Below are some records; quote exactly the lines from the one that contains "on the HPC !!" through the one that contains "It is possible to specify", inclusive, and no others.

**Exercise data:**
━━━

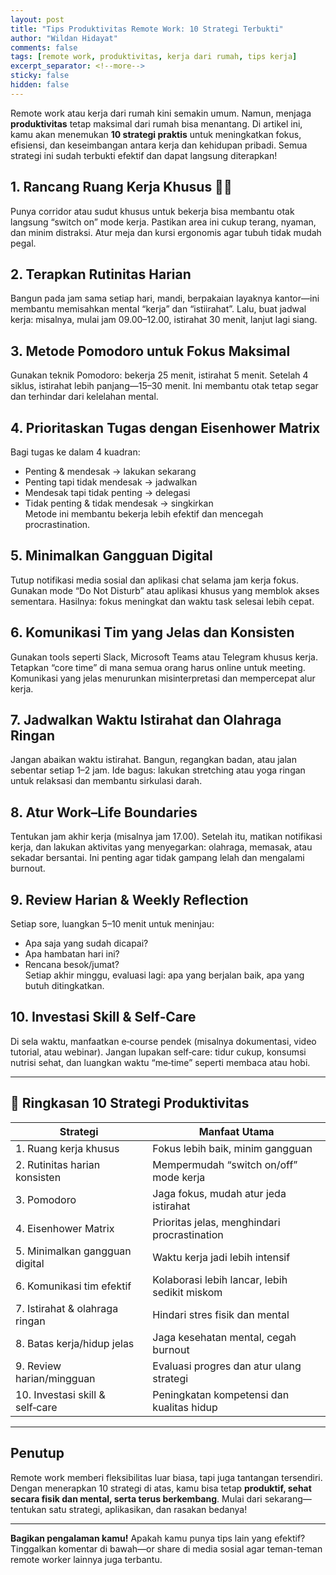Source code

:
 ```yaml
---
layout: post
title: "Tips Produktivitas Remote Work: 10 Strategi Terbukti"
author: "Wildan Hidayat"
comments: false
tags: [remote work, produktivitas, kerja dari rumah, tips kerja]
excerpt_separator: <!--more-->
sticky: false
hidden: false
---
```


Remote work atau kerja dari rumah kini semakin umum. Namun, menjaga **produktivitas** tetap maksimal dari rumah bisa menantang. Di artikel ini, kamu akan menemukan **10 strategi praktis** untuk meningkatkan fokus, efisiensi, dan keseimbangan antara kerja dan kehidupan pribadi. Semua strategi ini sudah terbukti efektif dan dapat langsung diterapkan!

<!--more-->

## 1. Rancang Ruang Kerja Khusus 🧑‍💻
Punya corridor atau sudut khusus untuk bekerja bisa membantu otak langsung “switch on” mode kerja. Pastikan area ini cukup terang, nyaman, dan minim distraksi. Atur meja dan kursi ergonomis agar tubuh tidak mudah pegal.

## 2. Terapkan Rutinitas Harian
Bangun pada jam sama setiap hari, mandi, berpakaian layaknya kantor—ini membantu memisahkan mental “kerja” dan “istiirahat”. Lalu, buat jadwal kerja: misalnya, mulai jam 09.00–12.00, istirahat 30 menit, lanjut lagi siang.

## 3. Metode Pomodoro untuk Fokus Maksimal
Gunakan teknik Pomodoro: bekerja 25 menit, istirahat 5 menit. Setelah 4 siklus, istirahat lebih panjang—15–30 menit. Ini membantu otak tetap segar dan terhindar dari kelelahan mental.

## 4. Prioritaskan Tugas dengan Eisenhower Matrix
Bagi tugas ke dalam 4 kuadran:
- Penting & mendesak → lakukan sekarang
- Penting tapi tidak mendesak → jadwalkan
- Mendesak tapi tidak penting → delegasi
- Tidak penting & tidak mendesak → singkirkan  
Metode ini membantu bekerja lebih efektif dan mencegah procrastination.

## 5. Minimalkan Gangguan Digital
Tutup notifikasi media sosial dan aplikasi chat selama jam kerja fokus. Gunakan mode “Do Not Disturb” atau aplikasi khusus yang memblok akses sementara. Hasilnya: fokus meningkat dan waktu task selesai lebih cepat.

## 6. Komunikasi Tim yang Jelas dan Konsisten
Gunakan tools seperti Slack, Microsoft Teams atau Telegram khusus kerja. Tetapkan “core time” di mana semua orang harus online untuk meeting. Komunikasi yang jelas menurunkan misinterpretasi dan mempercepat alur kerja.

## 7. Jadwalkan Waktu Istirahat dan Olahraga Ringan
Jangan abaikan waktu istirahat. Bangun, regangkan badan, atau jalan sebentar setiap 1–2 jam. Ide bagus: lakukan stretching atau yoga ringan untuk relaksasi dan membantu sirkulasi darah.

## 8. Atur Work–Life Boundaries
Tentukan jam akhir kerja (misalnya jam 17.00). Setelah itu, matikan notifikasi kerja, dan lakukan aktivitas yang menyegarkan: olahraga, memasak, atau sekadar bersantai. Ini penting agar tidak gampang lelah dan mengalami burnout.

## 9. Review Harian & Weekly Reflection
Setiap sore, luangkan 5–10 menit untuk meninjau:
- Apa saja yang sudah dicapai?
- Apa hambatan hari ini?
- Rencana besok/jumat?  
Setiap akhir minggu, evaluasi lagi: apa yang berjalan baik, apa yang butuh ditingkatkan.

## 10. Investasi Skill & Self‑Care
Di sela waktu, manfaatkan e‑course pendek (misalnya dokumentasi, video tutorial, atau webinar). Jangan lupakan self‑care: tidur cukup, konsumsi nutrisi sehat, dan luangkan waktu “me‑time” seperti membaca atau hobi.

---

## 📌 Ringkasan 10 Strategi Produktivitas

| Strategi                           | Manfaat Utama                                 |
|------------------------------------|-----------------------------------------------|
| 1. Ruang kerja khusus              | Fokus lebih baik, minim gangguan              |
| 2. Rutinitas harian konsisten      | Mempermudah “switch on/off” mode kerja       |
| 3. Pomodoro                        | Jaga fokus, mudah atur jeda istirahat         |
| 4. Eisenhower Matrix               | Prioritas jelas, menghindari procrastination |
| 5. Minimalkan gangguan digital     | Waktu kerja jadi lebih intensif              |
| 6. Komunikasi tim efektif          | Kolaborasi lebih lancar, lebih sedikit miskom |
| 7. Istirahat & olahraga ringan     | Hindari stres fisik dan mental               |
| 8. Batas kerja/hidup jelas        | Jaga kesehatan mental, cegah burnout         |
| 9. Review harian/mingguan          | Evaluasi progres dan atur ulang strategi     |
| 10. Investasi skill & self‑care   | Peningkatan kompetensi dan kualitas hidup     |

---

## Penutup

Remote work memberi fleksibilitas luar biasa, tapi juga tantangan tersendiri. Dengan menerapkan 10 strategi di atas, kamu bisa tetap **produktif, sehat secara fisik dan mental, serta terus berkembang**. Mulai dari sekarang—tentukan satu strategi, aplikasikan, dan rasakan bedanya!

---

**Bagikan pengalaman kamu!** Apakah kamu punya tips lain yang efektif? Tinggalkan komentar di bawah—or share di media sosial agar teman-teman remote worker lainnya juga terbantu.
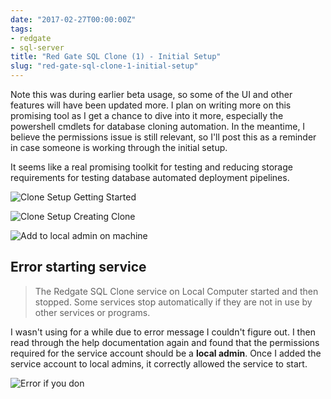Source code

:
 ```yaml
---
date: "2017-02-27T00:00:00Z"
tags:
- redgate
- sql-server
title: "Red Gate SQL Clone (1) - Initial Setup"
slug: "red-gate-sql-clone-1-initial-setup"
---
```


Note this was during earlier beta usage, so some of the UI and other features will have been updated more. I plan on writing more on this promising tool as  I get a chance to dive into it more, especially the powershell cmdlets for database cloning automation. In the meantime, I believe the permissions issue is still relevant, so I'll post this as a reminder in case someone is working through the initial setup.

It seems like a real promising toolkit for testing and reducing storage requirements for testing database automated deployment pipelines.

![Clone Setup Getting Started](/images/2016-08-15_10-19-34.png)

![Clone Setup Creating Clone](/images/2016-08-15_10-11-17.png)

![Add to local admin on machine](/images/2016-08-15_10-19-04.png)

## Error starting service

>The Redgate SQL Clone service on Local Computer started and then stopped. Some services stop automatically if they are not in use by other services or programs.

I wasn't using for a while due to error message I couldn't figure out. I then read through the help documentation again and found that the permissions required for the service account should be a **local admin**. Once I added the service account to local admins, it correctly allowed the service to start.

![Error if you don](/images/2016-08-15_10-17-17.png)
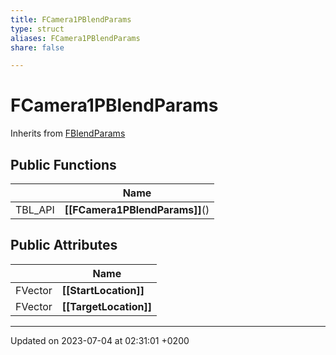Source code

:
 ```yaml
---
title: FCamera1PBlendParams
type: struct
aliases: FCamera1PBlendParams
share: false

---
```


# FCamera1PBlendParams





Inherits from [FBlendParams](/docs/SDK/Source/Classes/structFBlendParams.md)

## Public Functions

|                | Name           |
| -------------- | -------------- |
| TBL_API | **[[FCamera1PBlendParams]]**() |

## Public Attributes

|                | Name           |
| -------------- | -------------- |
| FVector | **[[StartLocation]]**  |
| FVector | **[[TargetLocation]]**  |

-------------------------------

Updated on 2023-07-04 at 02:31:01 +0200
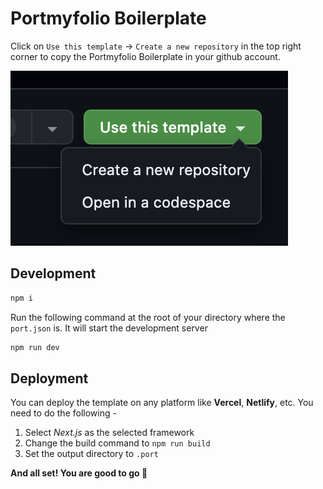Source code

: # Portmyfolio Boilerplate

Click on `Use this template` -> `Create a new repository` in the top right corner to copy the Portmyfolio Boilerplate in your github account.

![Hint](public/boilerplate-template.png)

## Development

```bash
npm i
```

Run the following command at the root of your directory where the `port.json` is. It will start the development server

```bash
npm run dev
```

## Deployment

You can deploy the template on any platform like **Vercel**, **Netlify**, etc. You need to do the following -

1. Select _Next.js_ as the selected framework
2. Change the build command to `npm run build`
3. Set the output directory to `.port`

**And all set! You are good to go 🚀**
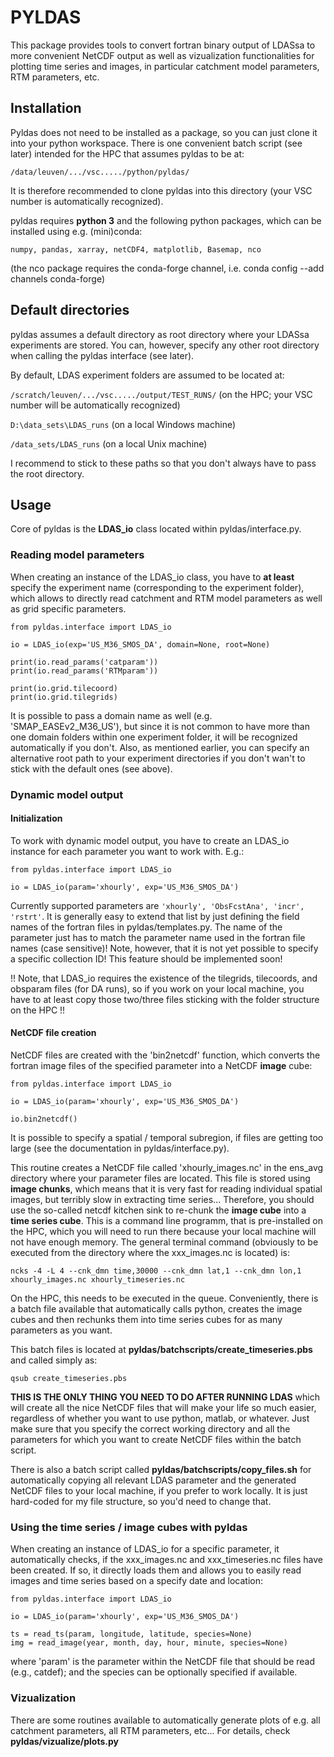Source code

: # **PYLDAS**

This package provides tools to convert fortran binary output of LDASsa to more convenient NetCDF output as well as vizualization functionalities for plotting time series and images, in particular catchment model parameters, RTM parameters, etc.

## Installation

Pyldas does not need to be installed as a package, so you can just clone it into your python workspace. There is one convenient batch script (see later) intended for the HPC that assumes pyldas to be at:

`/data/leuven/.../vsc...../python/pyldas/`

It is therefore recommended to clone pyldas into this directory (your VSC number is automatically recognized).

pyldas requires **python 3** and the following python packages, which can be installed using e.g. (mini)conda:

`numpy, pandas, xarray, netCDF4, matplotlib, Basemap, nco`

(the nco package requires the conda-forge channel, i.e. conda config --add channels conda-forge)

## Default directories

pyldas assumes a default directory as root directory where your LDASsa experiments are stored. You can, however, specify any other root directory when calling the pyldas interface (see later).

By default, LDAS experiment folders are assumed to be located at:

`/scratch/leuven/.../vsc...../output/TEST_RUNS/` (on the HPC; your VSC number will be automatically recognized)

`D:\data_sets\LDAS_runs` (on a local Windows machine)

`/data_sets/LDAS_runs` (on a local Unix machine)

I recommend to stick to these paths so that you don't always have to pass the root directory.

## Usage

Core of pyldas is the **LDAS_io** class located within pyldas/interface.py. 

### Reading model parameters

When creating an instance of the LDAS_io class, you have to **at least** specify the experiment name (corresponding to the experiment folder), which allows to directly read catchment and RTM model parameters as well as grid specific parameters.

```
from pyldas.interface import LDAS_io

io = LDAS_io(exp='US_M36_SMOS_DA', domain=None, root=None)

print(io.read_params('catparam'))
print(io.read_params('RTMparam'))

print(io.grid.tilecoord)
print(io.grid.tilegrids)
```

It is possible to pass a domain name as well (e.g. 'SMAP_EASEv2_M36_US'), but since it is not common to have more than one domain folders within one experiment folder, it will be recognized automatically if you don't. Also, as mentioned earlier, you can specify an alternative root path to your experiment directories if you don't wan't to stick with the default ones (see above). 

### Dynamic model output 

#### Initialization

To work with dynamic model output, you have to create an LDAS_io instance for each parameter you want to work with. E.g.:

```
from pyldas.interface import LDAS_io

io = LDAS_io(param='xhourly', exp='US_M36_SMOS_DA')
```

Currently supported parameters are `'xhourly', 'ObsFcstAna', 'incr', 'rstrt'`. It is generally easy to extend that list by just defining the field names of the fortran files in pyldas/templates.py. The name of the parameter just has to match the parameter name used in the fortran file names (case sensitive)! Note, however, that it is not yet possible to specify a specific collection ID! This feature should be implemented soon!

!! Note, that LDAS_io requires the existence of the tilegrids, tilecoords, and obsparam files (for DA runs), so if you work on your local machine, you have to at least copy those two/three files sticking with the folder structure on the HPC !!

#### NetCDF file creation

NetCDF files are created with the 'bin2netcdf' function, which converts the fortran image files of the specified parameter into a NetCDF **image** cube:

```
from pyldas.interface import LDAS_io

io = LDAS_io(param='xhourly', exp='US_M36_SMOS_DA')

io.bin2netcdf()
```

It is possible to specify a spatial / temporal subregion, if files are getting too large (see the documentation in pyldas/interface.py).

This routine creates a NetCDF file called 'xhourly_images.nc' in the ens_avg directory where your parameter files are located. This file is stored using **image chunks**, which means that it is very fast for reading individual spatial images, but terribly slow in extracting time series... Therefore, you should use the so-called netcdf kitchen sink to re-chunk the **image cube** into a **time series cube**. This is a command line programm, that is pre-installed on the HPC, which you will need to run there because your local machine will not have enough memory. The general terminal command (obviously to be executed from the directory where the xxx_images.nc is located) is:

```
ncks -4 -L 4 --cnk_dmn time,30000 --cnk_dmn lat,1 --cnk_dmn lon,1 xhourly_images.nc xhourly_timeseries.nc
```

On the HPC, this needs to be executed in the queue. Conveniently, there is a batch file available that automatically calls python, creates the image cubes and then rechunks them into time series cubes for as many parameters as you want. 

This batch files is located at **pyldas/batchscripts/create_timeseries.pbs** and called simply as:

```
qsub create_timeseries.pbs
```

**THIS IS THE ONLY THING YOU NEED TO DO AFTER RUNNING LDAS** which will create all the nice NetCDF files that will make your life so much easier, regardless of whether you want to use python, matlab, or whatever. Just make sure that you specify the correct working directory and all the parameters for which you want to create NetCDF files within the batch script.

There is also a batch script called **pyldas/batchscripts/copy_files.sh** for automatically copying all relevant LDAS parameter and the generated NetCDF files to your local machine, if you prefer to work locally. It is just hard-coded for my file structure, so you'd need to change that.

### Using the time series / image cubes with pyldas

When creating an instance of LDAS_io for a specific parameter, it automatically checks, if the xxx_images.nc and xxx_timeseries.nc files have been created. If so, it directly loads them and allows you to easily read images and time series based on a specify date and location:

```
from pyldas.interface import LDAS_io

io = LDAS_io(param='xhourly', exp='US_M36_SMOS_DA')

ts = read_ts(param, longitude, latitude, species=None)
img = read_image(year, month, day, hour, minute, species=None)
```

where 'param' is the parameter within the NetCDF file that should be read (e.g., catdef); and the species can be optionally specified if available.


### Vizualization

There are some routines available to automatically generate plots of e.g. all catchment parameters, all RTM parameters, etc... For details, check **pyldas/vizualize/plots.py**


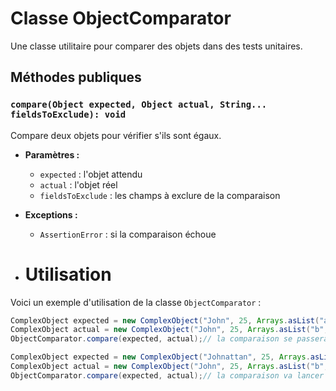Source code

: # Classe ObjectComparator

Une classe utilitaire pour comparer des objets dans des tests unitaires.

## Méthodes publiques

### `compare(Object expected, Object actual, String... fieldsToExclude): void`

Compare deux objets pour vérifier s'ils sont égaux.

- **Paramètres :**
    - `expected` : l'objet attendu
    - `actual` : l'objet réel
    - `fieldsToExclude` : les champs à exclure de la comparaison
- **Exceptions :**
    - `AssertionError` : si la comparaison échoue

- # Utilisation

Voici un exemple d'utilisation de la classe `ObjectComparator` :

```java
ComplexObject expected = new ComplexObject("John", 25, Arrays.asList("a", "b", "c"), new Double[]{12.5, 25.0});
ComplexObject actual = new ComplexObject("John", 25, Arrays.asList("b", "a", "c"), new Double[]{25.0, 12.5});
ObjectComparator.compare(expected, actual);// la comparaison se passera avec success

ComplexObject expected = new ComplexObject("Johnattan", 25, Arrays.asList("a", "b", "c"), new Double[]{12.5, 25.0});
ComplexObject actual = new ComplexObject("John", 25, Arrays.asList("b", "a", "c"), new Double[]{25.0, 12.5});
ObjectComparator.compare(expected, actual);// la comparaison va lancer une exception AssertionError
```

━━━

**Solution to this problem:**
!! Note, that LDAS_io requires the existence of the tilegrids, tilecoords, and obsparam files (for DA runs), so if you work on your local machine, you have to at least copy those two/three files sticking with the folder structure on the HPC !!

#### NetCDF file creation

NetCDF files are created with the 'bin2netcdf' function, which converts the fortran image files of the specified parameter into a NetCDF **image** cube:

```
from pyldas.interface import LDAS_io

io = LDAS_io(param='xhourly', exp='US_M36_SMOS_DA')

io.bin2netcdf()
```

It is possible to specify a spatial / temporal subregion, if files are getting too large (see the documentation in pyldas/interface.py).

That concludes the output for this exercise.